(Records shown Opens)

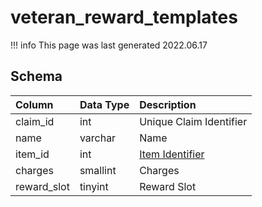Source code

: # veteran_reward_templates

!!! info
	This page was last generated 2022.06.17

## Schema

| Column | Data Type | Description |
| :--- | :--- | :--- |
| claim_id | int | Unique Claim Identifier |
| name | varchar | Name |
| item_id | int | [Item Identifier](../../schema/items/items.md) |
| charges | smallint | Charges |
| reward_slot | tinyint | Reward Slot |

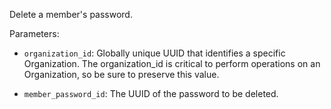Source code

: Delete a member's password.

Parameters:

- `organization_id`: Globally unique UUID that identifies a specific Organization. The organization_id is critical to perform operations on an Organization, so be sure to preserve this value.

- `member_password_id`: The UUID of the password to be deleted.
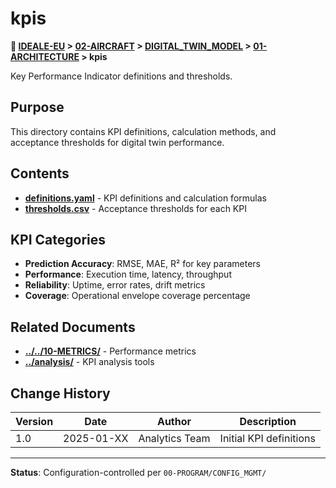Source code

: # kpis

**📍 [IDEALE-EU](../../../../) > [02-AIRCRAFT](../../../) > [DIGITAL_TWIN_MODEL](../../) > [01-ARCHITECTURE](../) > kpis**

Key Performance Indicator definitions and thresholds.

## Purpose

This directory contains KPI definitions, calculation methods, and acceptance thresholds for digital twin performance.

## Contents

- **[definitions.yaml](definitions.yaml)** - KPI definitions and calculation formulas
- **[thresholds.csv](thresholds.csv)** - Acceptance thresholds for each KPI

## KPI Categories

- **Prediction Accuracy**: RMSE, MAE, R² for key parameters
- **Performance**: Execution time, latency, throughput
- **Reliability**: Uptime, error rates, drift metrics
- **Coverage**: Operational envelope coverage percentage

## Related Documents

- **[../../10-METRICS/](../../10-METRICS/)** - Performance metrics
- **[../analysis/](../analysis/)** - KPI analysis tools

## Change History

| Version | Date | Author | Description |
|---------|------|--------|-------------|
| 1.0 | 2025-01-XX | Analytics Team | Initial KPI definitions |

---

**Status**: Configuration-controlled per `00-PROGRAM/CONFIG_MGMT/`
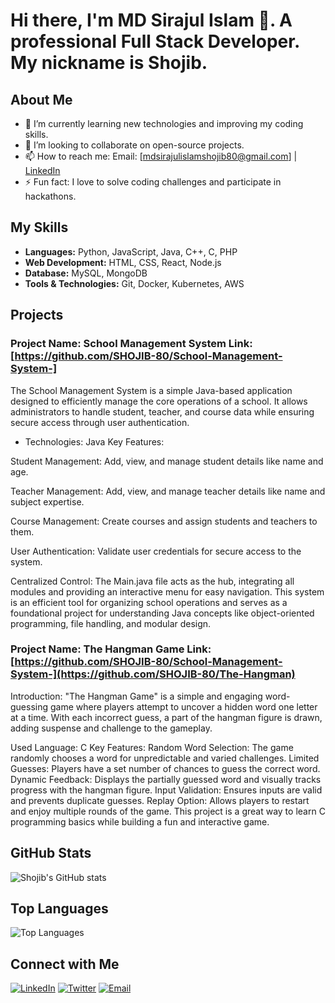 # Hi there, I'm MD Sirajul Islam 👋. A professional Full Stack Developer. My nickname is Shojib.

## About Me
- 🌱 I’m currently learning new technologies and improving my coding skills.
- 👯 I’m looking to collaborate on open-source projects.
- 📫 How to reach me: Email: [mdsirajulislamshojib80@gmail.com] | [LinkedIn](https://www.linkedin.com/in/shojib-80/)
- ⚡ Fun fact: I love to solve coding challenges and participate in hackathons.

## My Skills
- **Languages:** Python, JavaScript, Java, C++, C, PHP
- **Web Development:** HTML, CSS, React, Node.js
- **Database:** MySQL, MongoDB
- **Tools & Technologies:** Git, Docker, Kubernetes, AWS

## Projects
### Project Name: School Management System  Link: [https://github.com/SHOJIB-80/School-Management-System-]
The School Management System is a simple Java-based application designed to efficiently manage the core operations of a school. It allows administrators to handle student, teacher, and course data while ensuring secure access through user authentication.

- Technologies: Java
Key Features:

Student Management:
Add, view, and manage student details like name and age.

Teacher Management:
Add, view, and manage teacher details like name and subject expertise.

Course Management:
Create courses and assign students and teachers to them.

User Authentication:
Validate user credentials for secure access to the system.

Centralized Control:
The Main.java file acts as the hub, integrating all modules and providing an interactive menu for easy navigation.
This system is an efficient tool for organizing school operations and serves as a foundational project for understanding Java concepts like object-oriented programming, file handling, and modular design.

### Project Name: The Hangman Game  Link: [https://github.com/SHOJIB-80/School-Management-System-](https://github.com/SHOJIB-80/The-Hangman)
Introduction:
"The Hangman Game" is a simple and engaging word-guessing game where players attempt to uncover a hidden word one letter at a time. With each incorrect guess, a part of the hangman figure is drawn, adding suspense and challenge to the gameplay.

Used Language: C
Key Features:
Random Word Selection: The game randomly chooses a word for unpredictable and varied challenges.
Limited Guesses: Players have a set number of chances to guess the correct word.
Dynamic Feedback: Displays the partially guessed word and visually tracks progress with the hangman figure.
Input Validation: Ensures inputs are valid and prevents duplicate guesses.
Replay Option: Allows players to restart and enjoy multiple rounds of the game.
This project is a great way to learn C programming basics while building a fun and interactive game.

## GitHub Stats
![Shojib's GitHub stats](https://github-readme-stats.vercel.app/api?username=SHOJIB-80&show_icons=true&theme=radical)

## Top Languages
![Top Languages](https://github-readme-stats.vercel.app/api/top-langs/?username=SHOJIB-80&layout=compact&theme=radical)

## Connect with Me
[![LinkedIn](https://img.shields.io/badge/LinkedIn-0077B5?style=for-the-badge&logo=linkedin&logoColor=white)](https://www.linkedin.com/in/shojib-80/)
[![Twitter](https://img.shields.io/badge/Twitter-1DA1F2?style=for-the-badge&logo=twitter&logoColor=white)](https://twitter.com/shojib80)
[![Email](https://img.shields.io/badge/Email-D14836?style=for-the-badge&logo=gmail&logoColor=white)](mailto:shojib@example.com)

(Records shown Closes)

Task statement:
Print all of the entries word for word. Skip any images they contain.

Exercise output:
Source code

: # veteran_reward_templates

!!! info
	This page was last generated 2022.06.17

## Schema

| Column | Data Type | Description |
| :--- | :--- | :--- |
| claim_id | int | Unique Claim Identifier |
| name | varchar | Name |
| item_id | int | [Item Identifier](../../schema/items/items.md) |
| charges | smallint | Charges |
| reward_slot | tinyint | Reward Slot |

Source code

: Delete a member's password.

Parameters:

- `organization_id`: Globally unique UUID that identifies a specific Organization. The organization_id is critical to perform operations on an Organization, so be sure to preserve this value.

- `member_password_id`: The UUID of the password to be deleted.
Source code

: # kpis

**📍 [IDEALE-EU](../../../../) > [02-AIRCRAFT](../../../) > [DIGITAL_TWIN_MODEL](../../) > [01-ARCHITECTURE](../) > kpis**

Key Performance Indicator definitions and thresholds.

## Purpose

This directory contains KPI definitions, calculation methods, and acceptance thresholds for digital twin performance.

## Contents

- **[definitions.yaml](definitions.yaml)** - KPI definitions and calculation formulas
- **[thresholds.csv](thresholds.csv)** - Acceptance thresholds for each KPI

## KPI Categories

- **Prediction Accuracy**: RMSE, MAE, R² for key parameters
- **Performance**: Execution time, latency, throughput
- **Reliability**: Uptime, error rates, drift metrics
- **Coverage**: Operational envelope coverage percentage

## Related Documents

- **[../../10-METRICS/](../../10-METRICS/)** - Performance metrics
- **[../analysis/](../analysis/)** - KPI analysis tools

## Change History

| Version | Date | Author | Description |
|---------|------|--------|-------------|
| 1.0 | 2025-01-XX | Analytics Team | Initial KPI definitions |

---

**Status**: Configuration-controlled per `00-PROGRAM/CONFIG_MGMT/`
 # Hi there, I'm MD Sirajul Islam 👋. A professional Full Stack Developer. My nickname is Shojib.

## About Me
- 🌱 I’m currently learning new technologies and improving my coding skills.
- 👯 I’m looking to collaborate on open-source projects.
- 📫 How to reach me: Email: [mdsirajulislamshojib80@gmail.com] | [LinkedIn](https://www.linkedin.com/in/shojib-80/)
- ⚡ Fun fact: I love to solve coding challenges and participate in hackathons.

## My Skills
- **Languages:** Python, JavaScript, Java, C++, C, PHP
- **Web Development:** HTML, CSS, React, Node.js
- **Database:** MySQL, MongoDB
- **Tools & Technologies:** Git, Docker, Kubernetes, AWS

## Projects
### Project Name: School Management System  Link: [https://github.com/SHOJIB-80/School-Management-System-]
The School Management System is a simple Java-based application designed to efficiently manage the core operations of a school. It allows administrators to handle student, teacher, and course data while ensuring secure access through user authentication.

- Technologies: Java
Key Features:

Student Management:
Add, view, and manage student details like name and age.

Teacher Management:
Add, view, and manage teacher details like name and subject expertise.

Course Management:
Create courses and assign students and teachers to them.

User Authentication:
Validate user credentials for secure access to the system.

Centralized Control:
The Main.java file acts as the hub, integrating all modules and providing an interactive menu for easy navigation.
This system is an efficient tool for organizing school operations and serves as a foundational project for understanding Java concepts like object-oriented programming, file handling, and modular design.

### Project Name: The Hangman Game  Link: [https://github.com/SHOJIB-80/School-Management-System-](https://github.com/SHOJIB-80/The-Hangman)
Introduction:
"The Hangman Game" is a simple and engaging word-guessing game where players attempt to uncover a hidden word one letter at a time. With each incorrect guess, a part of the hangman figure is drawn, adding suspense and challenge to the gameplay.

Used Language: C
Key Features:
Random Word Selection: The game randomly chooses a word for unpredictable and varied challenges.
Limited Guesses: Players have a set number of chances to guess the correct word.
Dynamic Feedback: Displays the partially guessed word and visually tracks progress with the hangman figure.
Input Validation: Ensures inputs are valid and prevents duplicate guesses.
Replay Option: Allows players to restart and enjoy multiple rounds of the game.
This project is a great way to learn C programming basics while building a fun and interactive game.

## GitHub Stats
![Shojib's GitHub stats](https://github-readme-stats.vercel.app/api?username=SHOJIB-80&show_icons=true&theme=radical)

## Top Languages
![Top Languages](https://github-readme-stats.vercel.app/api/top-langs/?username=SHOJIB-80&layout=compact&theme=radical)

## Connect with Me
[![LinkedIn](https://img.shields.io/badge/LinkedIn-0077B5?style=for-the-badge&logo=linkedin&logoColor=white)](https://www.linkedin.com/in/shojib-80/)
[![Twitter](https://img.shields.io/badge/Twitter-1DA1F2?style=for-the-badge&logo=twitter&logoColor=white)](https://twitter.com/shojib80)
[![Email](https://img.shields.io/badge/Email-D14836?style=for-the-badge&logo=gmail&logoColor=white)](mailto:shojib@example.com)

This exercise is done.